Catfish and the Lazarus Taxon Problem

Some time ago I mentioned the phenomenon of Lazarus taxa. For those who don’t remember, Lazarus taxa are taxa that are known from fossils that appear to disappear from the fossil record and then re-emerge (“from the dead”) significantly later. The concept gets tossed around a lot when discussing the possibility that groups thought to be extinct might still persist. One of the central questions in evaluating the odds of Lazarus taxa occurring is the completeness of the fossil record. Now, nothing I’m going to say is going to be surprising to a paleontologist, but the fossil record is, as far as completeness goes, pretty terrible. I’ve sometimes heard the fossil record compared to a TV show that is missing chunks. It’s probably more like five non-consecutive frames from an hour long show.

One of the clades that demonstrates this well, and that I happen to know about, is catfish. By catfish I mean the Siluriformes, a quite large group of mostly freshwater fish, some of whom don’t look very much like the “classic” catfish. Catfishes often have a heavy-duty first fin ray in their pectoral fins which happens to preserve well and is identifiable to major group. (This fin spine is meant to stab potential predators, as more than a few recreational anglers have found out.) Because of this catfish fossils are sometimes identifiable even in a severely fragmented state. This is good because fish bones are pretty lightweight compared to tetrapods and fish skeletons are easily scattered and the bones broken.

Diogo (2004) discusses a fossil from the catfish genus Corydoras dated to the Paleocene. Corydoras is a common modern genus, found not only as many species in South America but also as the “cory catfish” in pet stores across the world. The Paleocene period is just past the massive extinction event that brought the Mesozoic1 to a cataclysmic end. To give an idea how unlike our modern world the Paleocene was consider that mice, bears, and cats had not yet evolved, and that the ancestors of whales were walking on land at this time. And yet here’s a modern genus, Corydoras. Moreover, Corydoras is endowed with bony, armored plates that wrap around its body, making it potentially much more fossilizable than other fish (although it is a small fish). Given the success of the modern genus we might expect to find that the world is littered with Corydoras fossils. Instead, Diogo (and I have seen nothing more recent to suggest that new discoveries have changed the picture) notes that there are no other Corydoras fossils until, perhaps, recent sub-fossils. There’s a 56 million year fossil lacuna for this genus.
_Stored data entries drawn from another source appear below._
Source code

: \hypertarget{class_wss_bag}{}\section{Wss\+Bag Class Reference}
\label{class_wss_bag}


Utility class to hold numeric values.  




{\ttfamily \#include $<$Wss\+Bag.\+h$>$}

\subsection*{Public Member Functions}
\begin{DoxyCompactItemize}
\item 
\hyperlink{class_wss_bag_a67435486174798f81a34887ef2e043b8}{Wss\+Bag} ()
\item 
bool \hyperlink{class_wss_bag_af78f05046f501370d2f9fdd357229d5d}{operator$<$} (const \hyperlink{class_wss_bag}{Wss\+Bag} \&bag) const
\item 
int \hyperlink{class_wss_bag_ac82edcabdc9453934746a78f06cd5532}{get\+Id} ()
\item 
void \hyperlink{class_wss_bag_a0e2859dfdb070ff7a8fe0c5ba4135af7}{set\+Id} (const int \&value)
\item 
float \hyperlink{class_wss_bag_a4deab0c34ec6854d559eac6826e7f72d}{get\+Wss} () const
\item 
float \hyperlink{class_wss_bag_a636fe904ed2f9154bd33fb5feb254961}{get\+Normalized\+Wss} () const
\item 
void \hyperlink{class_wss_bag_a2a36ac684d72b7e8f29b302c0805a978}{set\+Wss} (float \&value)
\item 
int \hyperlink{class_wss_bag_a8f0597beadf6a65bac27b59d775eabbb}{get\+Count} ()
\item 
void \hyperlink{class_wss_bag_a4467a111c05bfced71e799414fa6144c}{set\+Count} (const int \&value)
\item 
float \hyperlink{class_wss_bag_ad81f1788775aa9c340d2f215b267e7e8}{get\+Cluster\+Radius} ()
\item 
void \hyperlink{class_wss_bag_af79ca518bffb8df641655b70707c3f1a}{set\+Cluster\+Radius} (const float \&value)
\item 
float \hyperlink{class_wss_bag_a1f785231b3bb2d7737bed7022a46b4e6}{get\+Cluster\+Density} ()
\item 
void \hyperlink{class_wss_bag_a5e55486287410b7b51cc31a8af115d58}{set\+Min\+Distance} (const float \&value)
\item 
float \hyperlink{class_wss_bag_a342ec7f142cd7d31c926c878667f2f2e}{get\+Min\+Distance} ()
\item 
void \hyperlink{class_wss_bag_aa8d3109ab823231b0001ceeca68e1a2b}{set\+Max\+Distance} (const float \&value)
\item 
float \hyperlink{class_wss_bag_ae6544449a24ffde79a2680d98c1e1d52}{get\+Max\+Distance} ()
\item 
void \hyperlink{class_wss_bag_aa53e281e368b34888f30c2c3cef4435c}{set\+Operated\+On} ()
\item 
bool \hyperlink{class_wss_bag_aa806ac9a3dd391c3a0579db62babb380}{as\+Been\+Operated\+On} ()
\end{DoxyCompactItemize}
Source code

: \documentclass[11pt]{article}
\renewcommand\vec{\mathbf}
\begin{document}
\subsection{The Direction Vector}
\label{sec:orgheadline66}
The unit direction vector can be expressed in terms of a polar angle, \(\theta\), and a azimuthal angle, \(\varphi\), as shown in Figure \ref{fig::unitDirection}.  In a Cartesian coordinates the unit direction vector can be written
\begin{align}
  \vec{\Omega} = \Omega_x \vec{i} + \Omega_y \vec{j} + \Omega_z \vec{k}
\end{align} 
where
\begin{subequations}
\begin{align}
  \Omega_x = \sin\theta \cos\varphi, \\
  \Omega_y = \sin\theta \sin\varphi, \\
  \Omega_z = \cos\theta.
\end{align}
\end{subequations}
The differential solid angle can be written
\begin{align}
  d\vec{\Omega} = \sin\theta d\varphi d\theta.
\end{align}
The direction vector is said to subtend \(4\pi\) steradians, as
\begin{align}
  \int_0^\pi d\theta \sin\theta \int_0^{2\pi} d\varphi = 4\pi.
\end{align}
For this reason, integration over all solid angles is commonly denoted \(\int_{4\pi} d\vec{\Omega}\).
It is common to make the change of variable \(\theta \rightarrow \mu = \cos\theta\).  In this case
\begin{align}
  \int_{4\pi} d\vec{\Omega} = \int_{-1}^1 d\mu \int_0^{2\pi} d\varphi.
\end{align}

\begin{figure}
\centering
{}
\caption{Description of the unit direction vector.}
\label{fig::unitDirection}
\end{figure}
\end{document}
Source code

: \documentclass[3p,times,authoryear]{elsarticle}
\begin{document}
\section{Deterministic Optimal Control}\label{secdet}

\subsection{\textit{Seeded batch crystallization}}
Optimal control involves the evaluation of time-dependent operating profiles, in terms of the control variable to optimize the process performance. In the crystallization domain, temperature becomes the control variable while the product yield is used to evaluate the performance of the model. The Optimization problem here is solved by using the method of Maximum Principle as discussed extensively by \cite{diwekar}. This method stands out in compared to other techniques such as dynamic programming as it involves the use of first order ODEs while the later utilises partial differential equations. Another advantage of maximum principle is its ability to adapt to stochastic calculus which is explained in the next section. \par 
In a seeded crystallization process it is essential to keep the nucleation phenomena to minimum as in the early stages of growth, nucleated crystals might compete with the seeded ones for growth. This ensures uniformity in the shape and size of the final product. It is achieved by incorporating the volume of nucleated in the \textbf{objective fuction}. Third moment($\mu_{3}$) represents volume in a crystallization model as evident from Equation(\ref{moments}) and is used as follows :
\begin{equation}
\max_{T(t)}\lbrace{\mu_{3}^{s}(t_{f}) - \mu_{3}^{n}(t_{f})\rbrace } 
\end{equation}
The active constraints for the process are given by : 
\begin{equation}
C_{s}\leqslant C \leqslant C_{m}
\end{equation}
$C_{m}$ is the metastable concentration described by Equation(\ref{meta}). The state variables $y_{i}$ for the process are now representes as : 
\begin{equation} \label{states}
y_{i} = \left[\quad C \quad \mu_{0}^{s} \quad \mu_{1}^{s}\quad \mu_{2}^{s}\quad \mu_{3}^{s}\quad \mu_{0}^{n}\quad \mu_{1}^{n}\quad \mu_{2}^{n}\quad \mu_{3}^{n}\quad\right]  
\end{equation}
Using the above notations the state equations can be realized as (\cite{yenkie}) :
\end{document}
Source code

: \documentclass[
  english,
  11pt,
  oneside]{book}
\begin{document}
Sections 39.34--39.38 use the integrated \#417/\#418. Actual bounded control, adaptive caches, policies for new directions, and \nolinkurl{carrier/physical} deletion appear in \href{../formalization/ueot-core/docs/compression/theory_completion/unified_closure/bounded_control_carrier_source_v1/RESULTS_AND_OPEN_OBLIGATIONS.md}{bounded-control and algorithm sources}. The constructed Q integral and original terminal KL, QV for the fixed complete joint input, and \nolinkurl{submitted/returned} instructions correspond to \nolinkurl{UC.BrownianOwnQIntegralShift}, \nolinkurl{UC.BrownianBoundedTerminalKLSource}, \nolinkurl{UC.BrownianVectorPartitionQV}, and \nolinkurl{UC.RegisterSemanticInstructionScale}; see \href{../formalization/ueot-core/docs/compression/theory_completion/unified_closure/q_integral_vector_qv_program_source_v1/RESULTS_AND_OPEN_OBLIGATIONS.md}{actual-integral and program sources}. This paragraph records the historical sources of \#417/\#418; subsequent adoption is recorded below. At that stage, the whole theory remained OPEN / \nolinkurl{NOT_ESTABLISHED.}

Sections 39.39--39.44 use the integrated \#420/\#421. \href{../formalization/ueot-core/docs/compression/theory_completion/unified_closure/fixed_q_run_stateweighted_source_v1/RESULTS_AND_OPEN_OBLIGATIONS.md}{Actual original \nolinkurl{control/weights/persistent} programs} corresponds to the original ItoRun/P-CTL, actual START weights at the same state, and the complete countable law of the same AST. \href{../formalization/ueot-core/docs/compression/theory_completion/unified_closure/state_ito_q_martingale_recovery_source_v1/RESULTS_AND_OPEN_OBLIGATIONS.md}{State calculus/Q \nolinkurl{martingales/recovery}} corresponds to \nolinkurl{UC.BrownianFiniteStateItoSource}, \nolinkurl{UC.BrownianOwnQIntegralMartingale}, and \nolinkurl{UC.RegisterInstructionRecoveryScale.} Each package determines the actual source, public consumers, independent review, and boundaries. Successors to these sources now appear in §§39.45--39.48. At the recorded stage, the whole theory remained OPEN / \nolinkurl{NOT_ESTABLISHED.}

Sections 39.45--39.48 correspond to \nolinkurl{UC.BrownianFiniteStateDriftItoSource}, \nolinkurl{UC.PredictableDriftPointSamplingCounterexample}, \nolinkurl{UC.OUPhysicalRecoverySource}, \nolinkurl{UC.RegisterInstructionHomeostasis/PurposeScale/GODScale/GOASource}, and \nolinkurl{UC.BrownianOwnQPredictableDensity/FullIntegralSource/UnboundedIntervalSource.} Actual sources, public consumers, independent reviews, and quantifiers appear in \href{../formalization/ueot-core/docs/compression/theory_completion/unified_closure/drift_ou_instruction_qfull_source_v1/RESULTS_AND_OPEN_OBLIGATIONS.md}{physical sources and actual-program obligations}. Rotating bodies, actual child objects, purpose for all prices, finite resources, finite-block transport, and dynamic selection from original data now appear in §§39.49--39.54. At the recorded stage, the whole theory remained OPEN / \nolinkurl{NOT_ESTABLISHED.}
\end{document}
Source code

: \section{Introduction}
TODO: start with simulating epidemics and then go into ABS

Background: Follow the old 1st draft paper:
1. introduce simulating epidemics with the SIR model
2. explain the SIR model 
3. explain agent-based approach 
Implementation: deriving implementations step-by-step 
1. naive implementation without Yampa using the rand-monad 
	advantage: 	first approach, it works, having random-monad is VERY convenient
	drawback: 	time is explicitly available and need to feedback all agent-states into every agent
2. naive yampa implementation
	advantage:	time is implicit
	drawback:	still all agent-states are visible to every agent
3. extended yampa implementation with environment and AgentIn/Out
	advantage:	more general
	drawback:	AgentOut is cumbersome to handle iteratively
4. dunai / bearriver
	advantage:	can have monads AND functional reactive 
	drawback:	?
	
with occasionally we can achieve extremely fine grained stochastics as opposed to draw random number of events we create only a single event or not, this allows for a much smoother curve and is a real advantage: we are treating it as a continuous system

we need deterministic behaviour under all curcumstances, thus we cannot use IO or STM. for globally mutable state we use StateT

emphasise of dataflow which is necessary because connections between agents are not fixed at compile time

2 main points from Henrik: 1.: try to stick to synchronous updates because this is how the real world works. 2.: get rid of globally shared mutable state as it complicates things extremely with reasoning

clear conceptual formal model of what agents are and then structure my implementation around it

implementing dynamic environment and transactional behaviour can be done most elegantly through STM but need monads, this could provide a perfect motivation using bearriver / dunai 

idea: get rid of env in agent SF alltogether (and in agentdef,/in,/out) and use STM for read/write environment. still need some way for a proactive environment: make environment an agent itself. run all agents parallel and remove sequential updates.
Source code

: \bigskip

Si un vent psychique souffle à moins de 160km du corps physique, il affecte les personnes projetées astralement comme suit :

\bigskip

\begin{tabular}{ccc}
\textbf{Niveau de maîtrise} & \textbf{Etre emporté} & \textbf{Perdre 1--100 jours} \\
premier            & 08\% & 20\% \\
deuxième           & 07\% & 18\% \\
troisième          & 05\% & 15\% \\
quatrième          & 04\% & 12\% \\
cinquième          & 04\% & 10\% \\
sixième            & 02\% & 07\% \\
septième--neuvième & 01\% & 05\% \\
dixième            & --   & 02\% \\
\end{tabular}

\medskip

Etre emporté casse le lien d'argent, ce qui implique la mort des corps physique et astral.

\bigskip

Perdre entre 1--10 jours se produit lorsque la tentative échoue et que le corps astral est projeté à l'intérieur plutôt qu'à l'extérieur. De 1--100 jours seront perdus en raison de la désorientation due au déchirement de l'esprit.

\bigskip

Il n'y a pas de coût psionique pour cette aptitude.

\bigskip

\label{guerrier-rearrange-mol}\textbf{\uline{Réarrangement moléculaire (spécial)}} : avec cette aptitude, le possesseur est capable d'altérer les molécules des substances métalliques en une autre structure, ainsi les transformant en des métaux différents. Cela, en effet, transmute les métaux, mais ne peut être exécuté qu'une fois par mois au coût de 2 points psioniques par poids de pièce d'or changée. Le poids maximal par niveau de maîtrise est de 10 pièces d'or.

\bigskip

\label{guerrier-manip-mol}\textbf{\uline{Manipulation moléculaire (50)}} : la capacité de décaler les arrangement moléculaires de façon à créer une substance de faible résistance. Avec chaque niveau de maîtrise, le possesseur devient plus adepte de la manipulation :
However, the story gets more interesting. Diogo was arguing for what now seems to be a seriously minority position about the age of the Siluriformes but what makes this an argument is that everyone is sure that we do not have the earliest Siluriformes in the fossil record. A short digression into geologic timelines (really just what I needed to teach myself to follow the arguments I was reading) is needed here. We live in a large era called the Cenozoic. The prior large era is the Mesozoic, known for dinosaurs. The Mesozoic is coarsely divided into three pieces: the Triassic (oldest), Jurassic (middle), and Cretaceous (most recent2). The Cretaceous is divided more finely into a number of periods which I can’t remember because only two have catfish fossils, the last two, the Campanian and the Maastrichtian. The Maastrichtian is the very last sliver of time before the disaster that closes out the whole Mesozoic.

The very earliest catfish fossil comes from the Campanian in Argentina but skip forward just briefly in time to the Maastrichtian and catfish fossils are found in Bolivia (de Muizon et al., 1983; Gayet et al., 2001), India (Cione & Prasad, 2002), Niger (possibly, I cannot find the original description, just a mention in Cione & Prasad [2002]), the western United States (possibly, the species Vorhisia is not unanimously agreed to be a siluriform, Frizzel & Koenig, 1973), and Spain (Pena & Soler-Gijon, 1996, possibly not actually Maastrichtian but just beyond, the authors place the fossil on the border between the Maastrichtian and the following era). Also importantly, even within just the undisputed (as far as I know) Bolivian finds at least two major catfish clades are present. de Muizon et al. identify these two clades as the families Ictaluridae and Ariidae. Even if these exact assignments were to be disputed it seems unlikely that the total diversity of catfish at this site will be reduced. What this means is that the snapshot we have of early catfish is a diverse, widespread clade. Clades don’t start this way. Clades start as small, localized groups with low diversity. They then spread and diversify. It’s a bit like looking through a photo album and finding that the earliest photo you have of someone who you are researching is a photo of them holding their first child. You know they are not a child themselves but you also don’t know quite how old this makes them. All you know is that the beginning is further back.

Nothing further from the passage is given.